Bowing patterns for playing reels on the fiddle
Tonight we spent some time working on developing a basic pattern for bowing reels, and also looked at a couple of variations for this, to shift the emphasis from the beat to the off beat.
We started off by playing through some bowing exercises for reels. We played up a D scale, playing each note twice, using single bows. If we start on a down bow, each full scale becomes the equivalent of 2 bars played in reel time. When all the notes in the pattern are quavers, playing a simple pattern of alternating down bows and up bows will always bring us back to a down bow on each on-beat and off-beat in the tune. If we add either a crotchet or a triplet into the notes, we need to slur two notes to get our bow back into the ‘down bow on the beat’ pattern. In the exercise we worked on slurring the two notes immediately after the crochet or triplet.

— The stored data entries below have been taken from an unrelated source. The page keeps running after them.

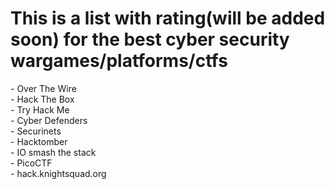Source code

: <H1>This is a list with rating(will be added soon) for the best cyber security wargames/platforms/ctfs</H1>
- Over The Wire<br>
- Hack The Box<br>
- Try Hack Me<br>
- Cyber Defenders<br>
- Securinets<br>
- Hacktomber<br>
- IO smash the stack<br>
- PicoCTF<br>
- hack.knightsquad.org<br>

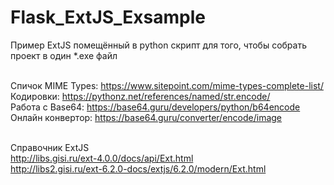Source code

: # Flask_ExtJS_Exsample
Пример ExtJS помещённый в python скрипт для того, чтобы собрать проект в один *.exe файл


<br/>Спичок MIME Types: https://www.sitepoint.com/mime-types-complete-list/
<br/>Кодировки: https://pythonz.net/references/named/str.encode/
<br/>Работа с Base64:  https://base64.guru/developers/python/b64encode
<br/>Онлайн конвертор: https://base64.guru/converter/encode/image

<br/>Справочник ExtJS
<br/>http://libs.gisi.ru/ext-4.0.0/docs/api/Ext.html
<br/>http://libs2.gisi.ru/ext-6.2.0-docs/extjs/6.2.0/modern/Ext.html
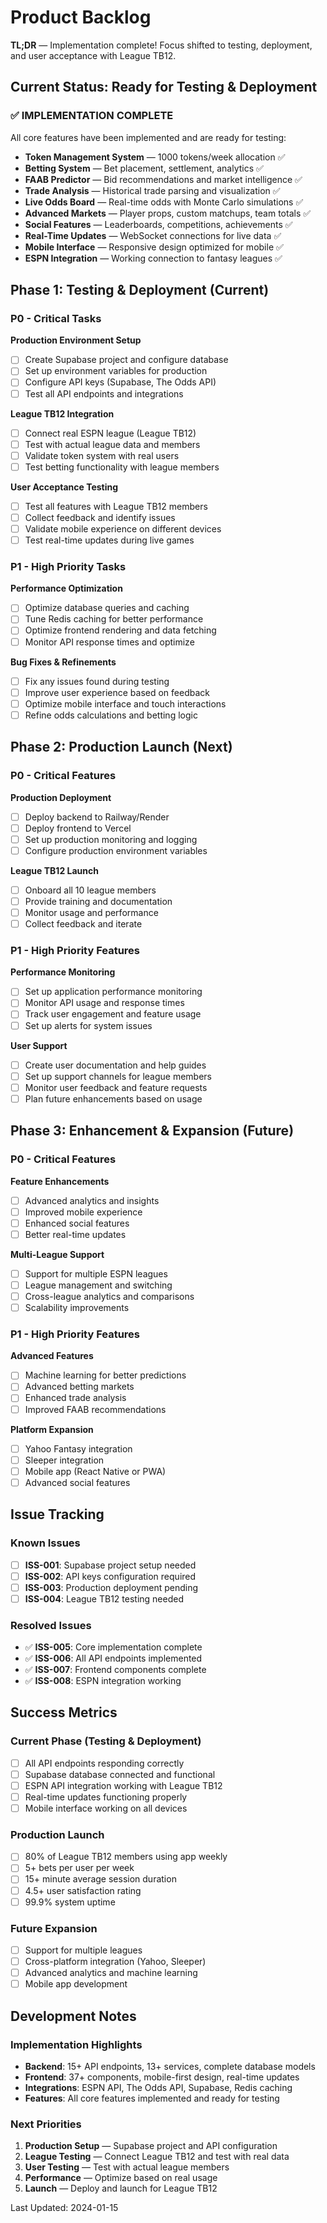 # Product Backlog

**TL;DR** — Implementation complete! Focus shifted to testing, deployment, and user acceptance with League TB12.

## Current Status: Ready for Testing & Deployment

### ✅ **IMPLEMENTATION COMPLETE**
All core features have been implemented and are ready for testing:

- **Token Management System** — 1000 tokens/week allocation ✅
- **Betting System** — Bet placement, settlement, analytics ✅
- **FAAB Predictor** — Bid recommendations and market intelligence ✅
- **Trade Analysis** — Historical trade parsing and visualization ✅
- **Live Odds Board** — Real-time odds with Monte Carlo simulations ✅
- **Advanced Markets** — Player props, custom matchups, team totals ✅
- **Social Features** — Leaderboards, competitions, achievements ✅
- **Real-Time Updates** — WebSocket connections for live data ✅
- **Mobile Interface** — Responsive design optimized for mobile ✅
- **ESPN Integration** — Working connection to fantasy leagues ✅

## Phase 1: Testing & Deployment (Current)

### P0 - Critical Tasks

**Production Environment Setup**
- [ ] Create Supabase project and configure database
- [ ] Set up environment variables for production
- [ ] Configure API keys (Supabase, The Odds API)
- [ ] Test all API endpoints and integrations

**League TB12 Integration**
- [ ] Connect real ESPN league (League TB12)
- [ ] Test with actual league data and members
- [ ] Validate token system with real users
- [ ] Test betting functionality with league members

**User Acceptance Testing**
- [ ] Test all features with League TB12 members
- [ ] Collect feedback and identify issues
- [ ] Validate mobile experience on different devices
- [ ] Test real-time updates during live games

### P1 - High Priority Tasks

**Performance Optimization**
- [ ] Optimize database queries and caching
- [ ] Tune Redis caching for better performance
- [ ] Optimize frontend rendering and data fetching
- [ ] Monitor API response times and optimize

**Bug Fixes & Refinements**
- [ ] Fix any issues found during testing
- [ ] Improve user experience based on feedback
- [ ] Optimize mobile interface and touch interactions
- [ ] Refine odds calculations and betting logic

## Phase 2: Production Launch (Next)

### P0 - Critical Features

**Production Deployment**
- [ ] Deploy backend to Railway/Render
- [ ] Deploy frontend to Vercel
- [ ] Set up production monitoring and logging
- [ ] Configure production environment variables

**League TB12 Launch**
- [ ] Onboard all 10 league members
- [ ] Provide training and documentation
- [ ] Monitor usage and performance
- [ ] Collect feedback and iterate

### P1 - High Priority Features

**Performance Monitoring**
- [ ] Set up application performance monitoring
- [ ] Monitor API usage and response times
- [ ] Track user engagement and feature usage
- [ ] Set up alerts for system issues

**User Support**
- [ ] Create user documentation and help guides
- [ ] Set up support channels for league members
- [ ] Monitor user feedback and feature requests
- [ ] Plan future enhancements based on usage

## Phase 3: Enhancement & Expansion (Future)

### P0 - Critical Features

**Feature Enhancements**
- [ ] Advanced analytics and insights
- [ ] Improved mobile experience
- [ ] Enhanced social features
- [ ] Better real-time updates

**Multi-League Support**
- [ ] Support for multiple ESPN leagues
- [ ] League management and switching
- [ ] Cross-league analytics and comparisons
- [ ] Scalability improvements

### P1 - High Priority Features

**Advanced Features**
- [ ] Machine learning for better predictions
- [ ] Advanced betting markets
- [ ] Enhanced trade analysis
- [ ] Improved FAAB recommendations

**Platform Expansion**
- [ ] Yahoo Fantasy integration
- [ ] Sleeper integration
- [ ] Mobile app (React Native or PWA)
- [ ] Advanced social features

## Issue Tracking

### Known Issues
- [ ] **ISS-001**: Supabase project setup needed
- [ ] **ISS-002**: API keys configuration required
- [ ] **ISS-003**: Production deployment pending
- [ ] **ISS-004**: League TB12 testing needed

### Resolved Issues
- ✅ **ISS-005**: Core implementation complete
- ✅ **ISS-006**: All API endpoints implemented
- ✅ **ISS-007**: Frontend components complete
- ✅ **ISS-008**: ESPN integration working

## Success Metrics

### Current Phase (Testing & Deployment)
- [ ] All API endpoints responding correctly
- [ ] Supabase database connected and functional
- [ ] ESPN API integration working with League TB12
- [ ] Real-time updates functioning properly
- [ ] Mobile interface working on all devices

### Production Launch
- [ ] 80% of League TB12 members using app weekly
- [ ] 5+ bets per user per week
- [ ] 15+ minute average session duration
- [ ] 4.5+ user satisfaction rating
- [ ] 99.9% system uptime

### Future Expansion
- [ ] Support for multiple leagues
- [ ] Cross-platform integration (Yahoo, Sleeper)
- [ ] Advanced analytics and machine learning
- [ ] Mobile app development

## Development Notes

### Implementation Highlights
- **Backend**: 15+ API endpoints, 13+ services, complete database models
- **Frontend**: 37+ components, mobile-first design, real-time updates
- **Integrations**: ESPN API, The Odds API, Supabase, Redis caching
- **Features**: All core features implemented and ready for testing

### Next Priorities
1. **Production Setup** — Supabase project and API configuration
2. **League Testing** — Connect League TB12 and test with real data
3. **User Testing** — Test with actual league members
4. **Performance** — Optimize based on real usage
5. **Launch** — Deploy and launch for League TB12

Last Updated: 2024-01-15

We learnt the reel ‘The Shetland Molecule’ by John McKusker, and worked on slurring 2 quavers together after each triplet or crotchet in the tune. Once this bowing pattern was established, we tried varying the pattern in a few places, to move the emphasis onto the off beat.
We revisited our bow hold, looking at the importance of keeping the bowing fingers, hand and arm relaxed. It’s particularly important to make sure that the thumb is slightly bent throughout the bowstroke, to prevent tension creeping into the bowing arm.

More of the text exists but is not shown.